Simply Statistics A statistics blog by Rafa Irizarry, Roger Peng, and Jeff Leek

Statistics and the Science Club

One of my favorite movies is Woody Allen’s Annie Hall. If you’re my age and you haven’t seen it, I usually tell people it’s like When Harry Met Sally, except really good. The movie opens with Woody Allen’s character Alvy Singer explaining that he would “never want to belong to any club that would have someone like me for a member”, a quotation he attributes to Groucho Marx (or Freud).

Last week I posted a link to ASA President Robert Rodriguez’s column in Amstat News about big data. In the post I asked what was wrong with the column and there were a few good comments from readers. In particular, Alex wrote:

When discussing what statisticians need to learn, he focuses on technological changes (distributed computing, Hadoop, etc.) and the use of unstructured text data. However, Big Data requires a change in perspective for many statisticians. Models must expand to address the levels of complexity that massive datasets can reveal, and many standard techniques are limited in utility.

I agree with this, but I don’t think it goes nearly far enough. 
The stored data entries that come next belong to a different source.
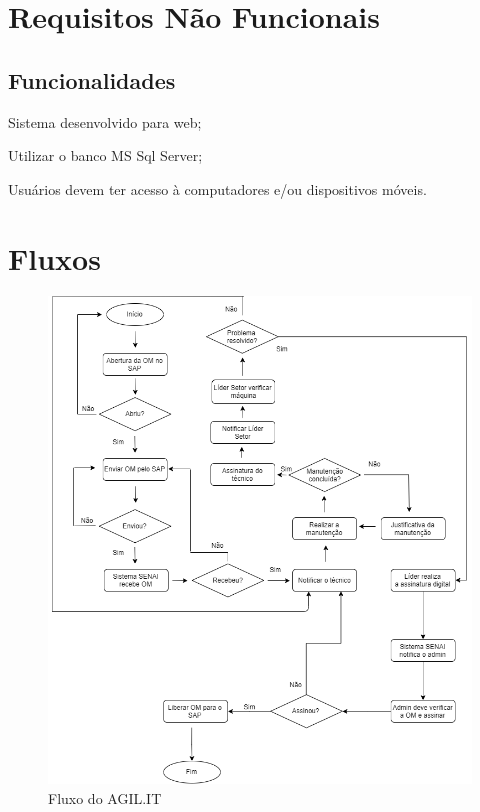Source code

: \section{Requisitos Não Funcionais}


\subsection{Funcionalidades}
\begin{subalineas}
	\item {Sistema desenvolvido para web};
	\item {Utilizar o banco MS Sql Server};
	\item {Usuários devem ter acesso à computadores e/ou dispositivos móveis}.
\end{subalineas}

\section{Fluxos}

\newpage
\begin{figure}[htb]
	\caption{\label{flux_sys}Fluxo do AGIL.IT}
	\begin{center}
		\includegraphics[scale=0.55]{./Figuras/fluxo-sistema.png}
	\end{center}
\end{figure}

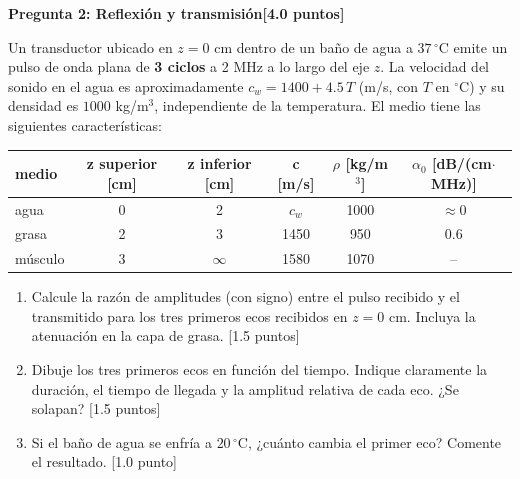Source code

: \documentclass[11pt,a4paper]{article}
\newcommand{\question}[2]{\vspace{6pt}\textbf{#1}\hfill\textbf{[#2]}\par}
\newcommand{\pts}[1]{\hfill[#1]}
\begin{document}
\question{Pregunta 2: Reflexión y transmisión}{4.0 puntos}
Un transductor ubicado en $z = 0$ cm dentro de un baño de agua a $37\,^\circ$C emite un pulso de onda plana de \textbf{3 ciclos} a 2 MHz a lo largo del eje $z$. La velocidad del sonido en el agua es aproximadamente $c_w = 1400 + 4.5\,T$ (m/s, con $T$ en $^\circ$C) y su densidad es $1000$ kg/m$^3$, independiente de la temperatura. El medio tiene las siguientes características:
\begin{center}
\begin{tabular}{l|c|c|c|c|c}
medio & z superior [cm] & z inferior [cm] & c [m/s] & $\rho$ [kg/m$^3$] & $\alpha_0$ [dB/(cm$\cdot$MHz)]\\\hline
agua & 0 & 2 & $c_w$ & 1000 & $\approx 0$\\
grasa & 2 & 3 & 1450 & 950 & 0.6\\
músculo & 3 & $\infty$ & 1580 & 1070 & --
\end{tabular}
\end{center}
\begin{enumerate}
\item Calcule la razón de amplitudes (con signo) entre el pulso recibido y el transmitido para los tres primeros ecos recibidos en $z = 0$ cm. Incluya la atenuación en la capa de grasa. \pts{1.5 puntos}
\item Dibuje los tres primeros ecos en función del tiempo. Indique claramente la duración, el tiempo de llegada y la amplitud relativa de cada eco. ¿Se solapan? \pts{1.5 puntos}
\item Si el baño de agua se enfría a $20\,^\circ$C, ¿cuánto cambia el primer eco? Comente el resultado. \pts{1.0 punto}
\end{enumerate}
\end{document}
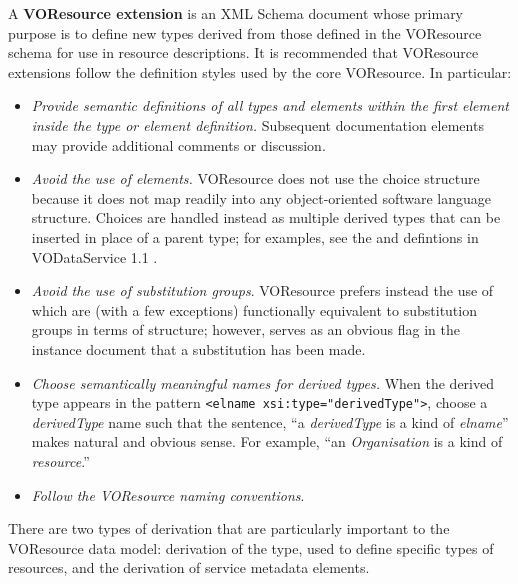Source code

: \documentclass[11pt,a4paper]{ivoa}
\begin{document}
A \textbf{VOResource extension} is an XML Schema document whose primary
purpose is to define new types derived from those defined in the
VOResource schema for use in resource descriptions.  It is recommended
that VOResource extensions follow the definition styles used by the core
VOResource.  In particular:

\begin{itemize}
  \item \emph{Provide semantic definitions of all types and elements within
       the first  element inside
       the type or element definition.}  Subsequent
       documentation elements may provide
       additional comments or discussion.

  \item \emph{Avoid the use of  elements.}
       VOResource does not use the choice structure because it does
       not map readily into any object-oriented software language
       structure.  Choices are handled instead as multiple derived
       types that can be inserted in place of a parent type; for
       examples, see the  and
        defintions in VODataService 1.1
       \citep{2010ivoa.spec.1202P}. %

  \item \emph{Avoid the use of substitution groups}.  VOResource
       prefers instead the use of  which are
       (with a few exceptions) functionally equivalent to substitution
       groups in terms of structure; however, 
       serves as an obvious flag in the instance document that a
       substitution has been made.

  \item \emph{Choose semantically meaningful names for derived
       types.}  When the derived type appears in the pattern
       \verb|<elname xsi:type="derivedType">|,
       choose a \textit{derivedType} name such that the sentence, ``a
       \textit{derivedType} is a kind of \textit{elname}'' makes natural
       and obvious sense.  For example, ``an \textit{Organisation} is a
       kind of \textit{resource}.''

  \item \emph{Follow the VOResource naming conventions}.
\end{itemize}



There are two types of derivation that are particularly important to
the VOResource data model:  derivation of the 
type, used to define specific types of resources, and the derivation
of service metadata elements.
\end{document}
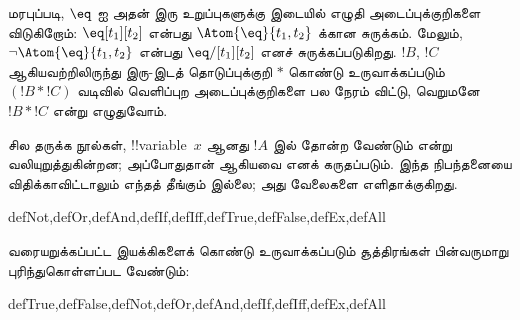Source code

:\documentclass[../../../include/open-logic-section]{subfiles}
\begin{document}
மரபுப்படி, $\eq$ ஐ அதன் இரு உறுப்புகளுக்கு இடையில் எழுதி அடைப்புக்குறிகளை
விடுகிறோம்: $\eq[t_1][t_2]$ என்பது $\Atom{\eq}{t_1,t_2}$ க்கான சுருக்கம்.
மேலும், $\lnot \Atom{\eq}{t_1,t_2}$ என்பது $\eq/[t_1][t_2]$ எனச்
சுருக்கப்படுகிறது. $!B$, $!C$ ஆகியவற்றிலிருந்து இரு-இடத் தொடுப்புக்குறி
$\ast$ கொண்டு உருவாக்கப்படும் $(!B \ast !C)$ வடிவில் வெளிப்புற அடைப்புக்குறிகளை
பல நேரம் விட்டு, வெறுமனே~$!B \ast !C$ என்று எழுதுவோம்.

\begin{intro}
சில தருக்க நூல்கள், !!{variable}~$x$ ஆனது $!A$ இல் தோன்ற வேண்டும் என்று
வலியுறுத்துகின்றன; அப்போதுதான்
%
%
%
ஆகியவை
 எனக் கருதப்படும்.
இந்த நிபந்தனையை விதிக்காவிட்டாலும் எந்தத் தீங்கும் இல்லை; அது வேலைகளை
எளிதாக்குகிறது.
\end{intro}

\begin{tagblock}{defNot,defOr,defAnd,defIf,defIff,defTrue,defFalse,defEx,defAll}
\begin{defn}
வரையறுக்கப்பட்ட இயக்கிகளைக் கொண்டு உருவாக்கப்படும் சூத்திரங்கள் பின்வருமாறு
புரிந்துகொள்ளப்பட வேண்டும்:

\begin{tagenumerate}{defTrue,defFalse,defNot,defOr,defAnd,defIf,defIff,defEx,defAll}









\end{tagenumerate}
\end{defn}
\end{tagblock}
\end{document}

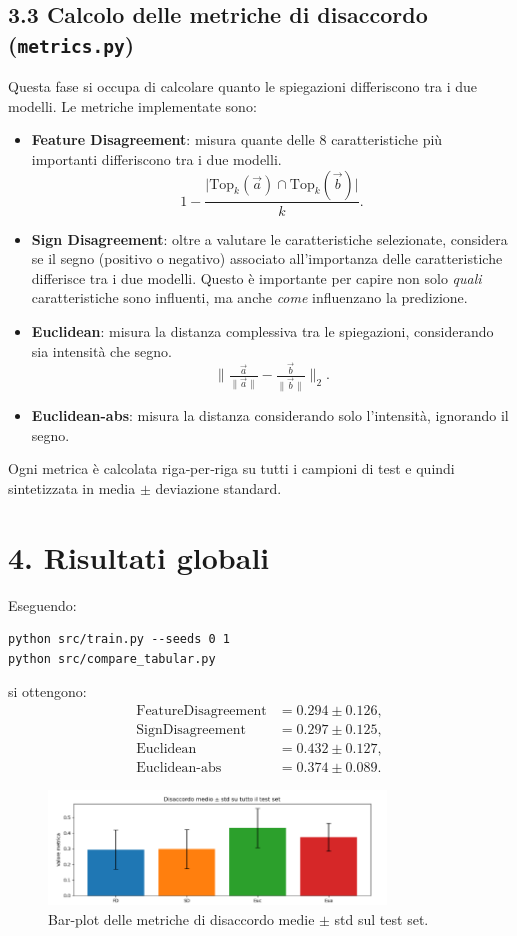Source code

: \documentclass[a4paper,11pt]{article}
\begin{document}
\subsection*{3.3 Calcolo delle metriche di disaccordo (\texttt{metrics.py})}
Questa fase si occupa di calcolare quanto le spiegazioni differiscono tra i due modelli. Le metriche implementate sono:
\begin{itemize}
\item \textbf{Feature Disagreement}: misura quante delle 8 caratteristiche più importanti differiscono tra i due modelli.
  \[
  1 - \frac{\lvert\mathrm{Top}_k(\vec a)\cap \mathrm{Top}_k(\vec b)\rvert}{k}.
  \]
\item \textbf{Sign Disagreement}: oltre a valutare le caratteristiche selezionate, considera se il segno (positivo o negativo) associato all'importanza delle caratteristiche differisce tra i due modelli. Questo è importante per capire non solo \emph{quali} caratteristiche sono influenti, ma anche \emph{come} influenzano la predizione.
\item \textbf{Euclidean}: misura la distanza complessiva tra le spiegazioni, considerando sia intensità che segno.
  \[
  \|\tfrac{\vec a}{\|\vec a\|}-\tfrac{\vec b}{\|\vec b\|}\|_2.
  \]
\item \textbf{Euclidean-abs}: misura la distanza considerando solo l’intensità, ignorando il segno.
\end{itemize}
Ogni metrica è calcolata riga‐per‐riga su tutti i campioni di test e quindi sintetizzata in media \(\pm\) deviazione standard.

\section*{4. Risultati globali}
Eseguendo:
\begin{verbatim}
python src/train.py --seeds 0 1
python src/compare_tabular.py
\end{verbatim}
si ottengono: 
\[
\begin{aligned}
\text{FeatureDisagreement} &= 0.294 \pm 0.126,\\
\text{SignDisagreement}    &= 0.297 \pm 0.125,\\
\text{Euclidean}           &= 0.432 \pm 0.127,\\
\text{Euclidean-abs}       &= 0.374 \pm 0.089.
\end{aligned}
\]

\begin{figure}[htbp]
  \centering
  \includegraphics[width=0.8\textwidth]{globali.png}
  \caption{Bar-plot delle metriche di disaccordo medie $\pm$ std sul test set.}
  \label{fig:globali.png}
\end{figure}
\end{document}
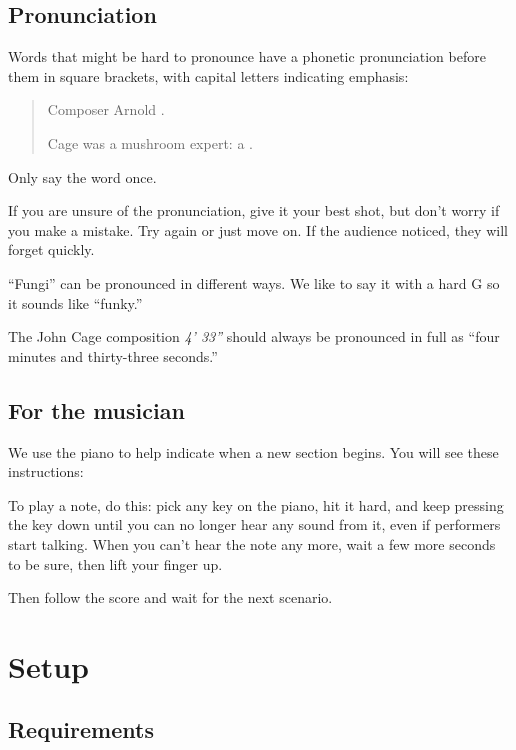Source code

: \subsection*{Pronunciation}

Words that might be hard to pronounce have a phonetic pronunciation before them in square brackets, with capital letters indicating emphasis:

\begin{quote}

  Composer Arnold .

  Cage was a mushroom expert: a .

\end{quote}

Only say the word once.

If you are unsure of the pronunciation, give it your best shot, but don't worry if you make a mistake.  Try again or just move on.  If the audience noticed, they will forget quickly.

``Fungi'' can be pronounced in different ways.  We like to say it with a hard G so it sounds like ``funky.''

The John Cage composition \textit{4' 33''} should always be pronounced in full as ``four minutes and thirty-three seconds.''

\subsection*{For the musician}

We use the piano to help indicate when a new section begins.  You will see these instructions:


To play a note, do this:  pick any key on the piano, hit it hard, and keep pressing the key down until you can no longer hear any sound from it, even if performers start talking.  When you can't hear the note any more, wait a few more seconds to be sure, then lift your finger up.

Then follow the score and wait for the next scenario.

\newpage

\section{Setup}

\subsection*{Requirements}

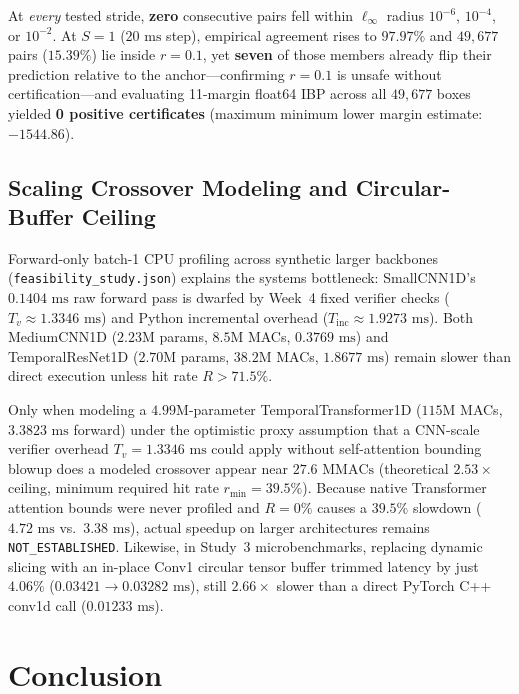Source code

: \documentclass[11pt,oneside,a4paper]{report}
\newcommand{\code}[1]{{\small\upshape\ttfamily #1}}
\newcommand{\pathcode}[1]{{\small\upshape\ttfamily\nolinkurl{#1}}}
\theoremstyle{remark}
\begin{document}
At \emph{every} tested stride, \textbf{zero} consecutive pairs fell within $\ell_\infty$ radius $10^{-6}$, $10^{-4}$, or $10^{-2}$. At $S=1$ ($20\text{ ms}$ step), empirical agreement rises to $97.97\%$ and $49,677$ pairs ($15.39\%$) lie inside $r=0.1$, yet \textbf{seven} of those members already flip their prediction relative to the anchor—confirming $r=0.1$ is unsafe without certification—and evaluating 11-margin \code{float64} IBP across all $49,677$ boxes yielded \textbf{0 positive certificates} (maximum minimum lower margin estimate: $-1544.86$).

\section{Scaling Crossover Modeling and Circular-Buffer Ceiling}
Forward-only batch-1 CPU profiling across synthetic larger backbones (\pathcode{feasibility_study.json}) explains the systems bottleneck: \code{SmallCNN1D}'s $0.1404\text{ ms}$ raw forward pass is dwarfed by Week~4 fixed verifier checks ($T_v \approx 1.3346\text{ ms}$) and Python incremental overhead ($T_{\text{inc}} \approx 1.9273\text{ ms}$). Both \code{MediumCNN1D} ($2.23\text{M}$ params, $8.5\text{M}$ MACs, $0.3769\text{ ms}$) and \code{TemporalResNet1D} ($2.70\text{M}$ params, $38.2\text{M}$ MACs, $1.8677\text{ ms}$) remain slower than direct execution unless hit rate $R > 71.5\%$.

Only when modeling a $4.99\text{M}$-parameter \code{TemporalTransformer1D} ($115\text{M}$ MACs, $3.3823\text{ ms}$ forward) under the optimistic proxy assumption that a CNN-scale verifier overhead $T_v = 1.3346\text{ ms}$ could apply without self-attention bounding blowup does a modeled crossover appear near $27.6\text{ MMACs}$ (theoretical $2.53\times$ ceiling, minimum required hit rate $r_{\min} = 39.5\%$). Because native Transformer attention bounds were never profiled and $R=0\%$ causes a $39.5\%$ slowdown ($4.72\text{ ms}$ vs.\ $3.38\text{ ms}$), actual speedup on larger architectures remains \pathcode{NOT_ESTABLISHED}. Likewise, in Study~3 microbenchmarks, replacing dynamic slicing with an in-place \code{Conv1} circular tensor buffer trimmed latency by just $4.06\%$ ($0.03421 \to 0.03282\text{ ms}$), still $2.66\times$ slower than a direct PyTorch C++ \code{conv1d} call ($0.01233\text{ ms}$).

\chapter{Conclusion}
\end{document}
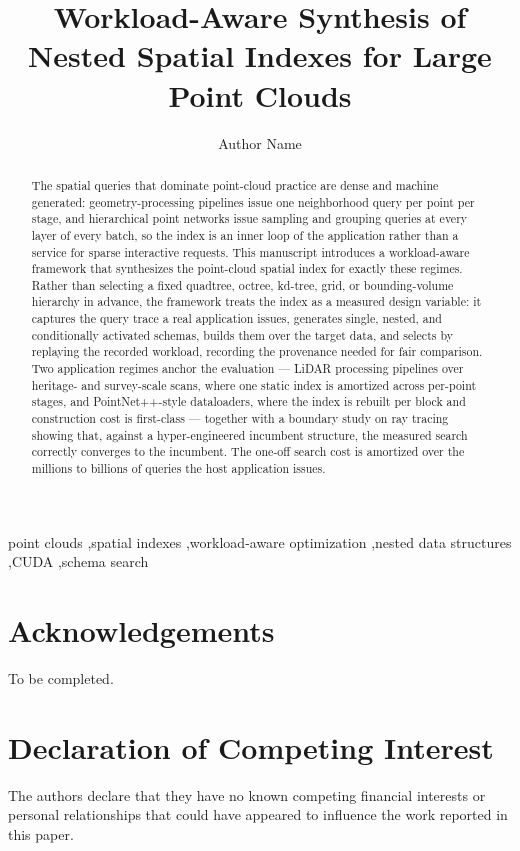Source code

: \documentclass[preprint,12pt]{elsarticle}
\begin{document}
\begin{frontmatter}

\title{Workload-Aware Synthesis of Nested Spatial Indexes for Large Point Clouds}

\author[inst1]{Author Name}

\begin{abstract}
The spatial queries that dominate point-cloud practice are dense and machine generated: geometry-processing pipelines issue one neighborhood query per point per stage, and hierarchical point networks issue sampling and grouping queries at every layer of every batch, so the index is an inner loop of the application rather than a service for sparse interactive requests. This manuscript introduces a workload-aware framework that synthesizes the point-cloud spatial index for exactly these regimes. Rather than selecting a fixed quadtree, octree, kd-tree, grid, or bounding-volume hierarchy in advance, the framework treats the index as a measured design variable: it captures the query trace a real application issues, generates single, nested, and conditionally activated schemas, builds them over the target data, and selects by replaying the recorded workload, recording the provenance needed for fair comparison. Two application regimes anchor the evaluation --- LiDAR processing pipelines over heritage- and survey-scale scans, where one static index is amortized across per-point stages, and PointNet++-style dataloaders, where the index is rebuilt per block and construction cost is first-class --- together with a boundary study on ray tracing showing that, against a hyper-engineered incumbent structure, the measured search correctly converges to the incumbent. The one-off search cost is amortized over the millions to billions of queries the host application issues.
\end{abstract}

\begin{keyword}
point clouds \sep spatial indexes \sep workload-aware optimization \sep nested data structures \sep CUDA \sep schema search
\end{keyword}

\end{frontmatter}







\section*{Acknowledgements}
To be completed.

\section*{Declaration of Competing Interest}
The authors declare that they have no known competing financial interests or personal relationships that could have appeared to influence the work reported in this paper.



\end{document}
The key element missing from the column was the notion that statistics should take a  leadership role in this area. I was disappointed by the lack of a more expansive vision displayed by the ASA President and the ASA’s unwillingness to claim a leadership position for the field. Despite the name “big data”, big data is really about statistics and statisticians should really be out in front of the field. We should not be observing what is going on and adapting to it by learning some new technologies or computing techniques. If we do that, then as a field we are just leading from behind. Rather, we should be defining what is important and should be driving the field from both an educational and research standpoint.

However, the new era of big data poses a serious dilemma for the statistics community that needs to be addressed before real progress can be made, and that’s what brings me to Alvy Singer’s conundrum.

There’s a strong tradition in statistics of being the “outsiders” to whatever field we’re applying our methods to. In many cases, we are the outsiders to scientific investigation. Even if we are neck deep in collaborating with scientists and being involved in scientific work, we still maintain our ability to criticize and judge scientists because we are “outsiders” trained in a different set of (important) skills. In many ways, this is a Good Thing. The outsider status is important because it gives us the freedom to be “arbiters” and to ensure that scientists are doing the “right” things. It’s our job to keep people honest. However, being an arbiter by definition means that you are merely observing what is going on. You cannot be leading what is going on without losing your ability to arbitrate in an unbiased manner.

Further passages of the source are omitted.